Die Bundesanstalt für Arbeitsschutz und Arbeitsmedizin forscht für Arbeit und Gesundheit (mehr über ihren Auftrag unten). Da sich der Arbeitsschutz seit etwa 1935 mit Licht als einen wichtigen Faktor beschäftigt, ist es konsequent, dass man auch die Wirkung von "Blaulicht" bei der Arbeit unter die Lupe nimmt. Ansonsten müsste man sich mit Ergebnissen von Schlafforschung begnügen. Diese kommen zuweilen auf eine sehr seltsame Weise zustande, z.B. indem man die Probanden nicht ausschlafen lässt, damit sich die Wirkung verstärkt. Ansonsten würde man kein Ergebnis bekommen. Was das heißt wurde z.B. einst dokumentiert mit dem Verbot von Süßstoffen, weil sie kanzerogen wirken sollten. Das Verbot wurde später aufgehoben, weil man, um zu erkranken, täglich 200 Liter von dem köstlichen Gesöff hätte zu sich nehmen müssen.

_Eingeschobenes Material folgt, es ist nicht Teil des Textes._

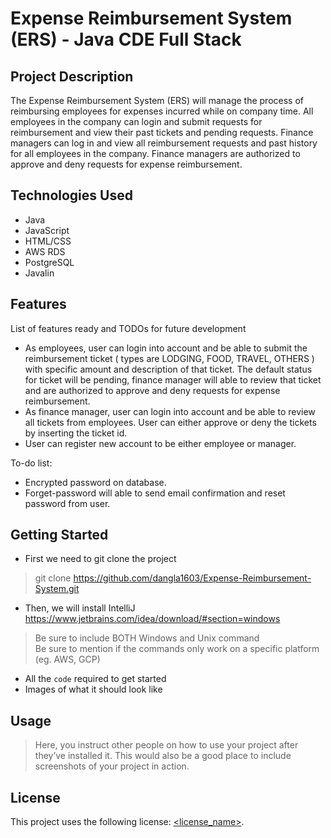 # Expense Reimbursement System (ERS) - Java CDE Full Stack

## Project Description

The Expense Reimbursement System (ERS) will manage the process of reimbursing employees for expenses incurred while on company time. All employees in the company can login and submit requests for reimbursement and view their past tickets and pending requests. Finance managers can log in and view all reimbursement requests and past history for all employees in the company. Finance managers are authorized to approve and deny requests for expense reimbursement.

## Technologies Used

* Java
* JavaScript
* HTML/CSS
* AWS RDS
* PostgreSQL
* Javalin

## Features

List of features ready and TODOs for future development
* As employees, user can login into account and be able to submit the reimbursement ticket ( types are LODGING, FOOD, TRAVEL, OTHERS ) with specific amount and description of that ticket. The default status for ticket will be pending, finance manager will able to review that ticket and are authorized to approve and deny requests for expense reimbursement.
* As finance manager, user can login into account and be able to review all tickets from employees. User can either approve or deny the tickets by inserting the ticket id.
* User can register new account to be either employee or manager.


To-do list:
* Encrypted password on database.
* Forget-password will able to send email confirmation and reset password from user.

## Getting Started
* First we need to git clone the project
> git clone https://github.com/dangla1603/Expense-Reimbursement-System.git
* Then, we will install IntelliJ https://www.jetbrains.com/idea/download/#section=windows

> Be sure to include BOTH Windows and Unix command  
> Be sure to mention if the commands only work on a specific platform (eg. AWS, GCP)

- All the `code` required to get started
- Images of what it should look like

## Usage

> Here, you instruct other people on how to use your project after they’ve installed it. This would also be a good place to include screenshots of your project in action.


## License

This project uses the following license: [<license_name>](<link>).

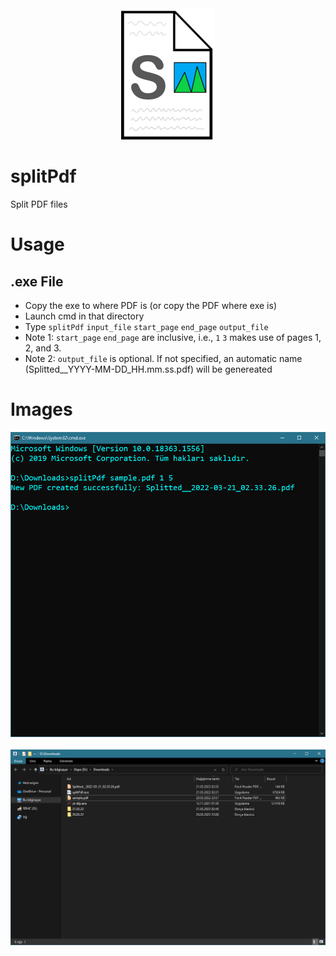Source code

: <div align="center">
<img src="https://github.com/Mehmet-Emre-Dogan/splitPdf/blob/main/img.png"> </img>
<br>
</div>

# splitPdf
Split PDF files

# Usage

## .exe File 
- Copy the exe to where PDF is (or copy the PDF where exe is)
- Launch cmd in that directory
- Type `splitPdf` `input_file` `start_page` `end_page` `output_file`
- Note 1: `start_page` `end_page` are inclusive, i.e., `1` `3` makes use of pages 1, 2, and 3.
- Note 2: `output_file` is optional. If not specified, an automatic name (Splitted__YYYY-MM-DD_HH.mm.ss.pdf) will be genereated

# Images
<div align="center">
<img src="https://github.com/Mehmet-Emre-Dogan/splitPdf/blob/main/images/cmd.png"> </img>
<br><br>
<img src="https://github.com/Mehmet-Emre-Dogan/splitPdf/blob/main/images/window.png"> </img>
</div>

Die Presseerklärung findet sich (unverändert) unten (link). Die Studie lässt sich FB F2302 hier herunterladen.
Mir scheint dieser Satz wichtig: "Insgesamt verdeutlichen die Ergebnisse, dass es zum jetzigen Zeitpunkt unrealistisch erscheint, konkrete Gestaltungsempfehlungen für eine biologisch wirksame Beleuchtung an Arbeitsplätzen abzuleiten.". Wenn man die angeführten Erkenntnisse der Studie liest, komme ich zu dem Schluss, dass unbedingt etwas getan werden muss - oder das Licht ausschalten, weil es jeden irgendwie unkontrolliert steuern darf. Das Dumme ist, das Ausschalten hilft auch nicht, weil mein Körper dann durch das fehlende Licht desynchronisiert wird.
s. auch hier
BAuA-Studie erforscht die Basismechanismen der biologischen Uhr
Dresden - Die innere Uhr bestimmt die Tagesrhythmik des Menschen. Neuere Erkenntnisse zeigen, dass Licht dabei eine bedeutende Rolle für Physiologie und Verhalten spielt. Eine Studie im Auftrag der Bundesanstalt für Arbeitsschutz und Arbeitsmedizin (BAuA) untersuchte akute und mittelfristige Effekte von blau-angereicherter Beleuchtung in den Morgen- und Abendstunden. Die Forscher fanden heraus, dass gezielte Lichtveränderungen am Morgen das Potenzial besitzen, Störungen der inneren Uhr zu kompensieren. Der Bericht "Circadiane Wirksamkeit AmI-basierter Beleuchtungssysteme: Wirkungsfragen circadianer Desynchronisation" ist jetzt erschienen.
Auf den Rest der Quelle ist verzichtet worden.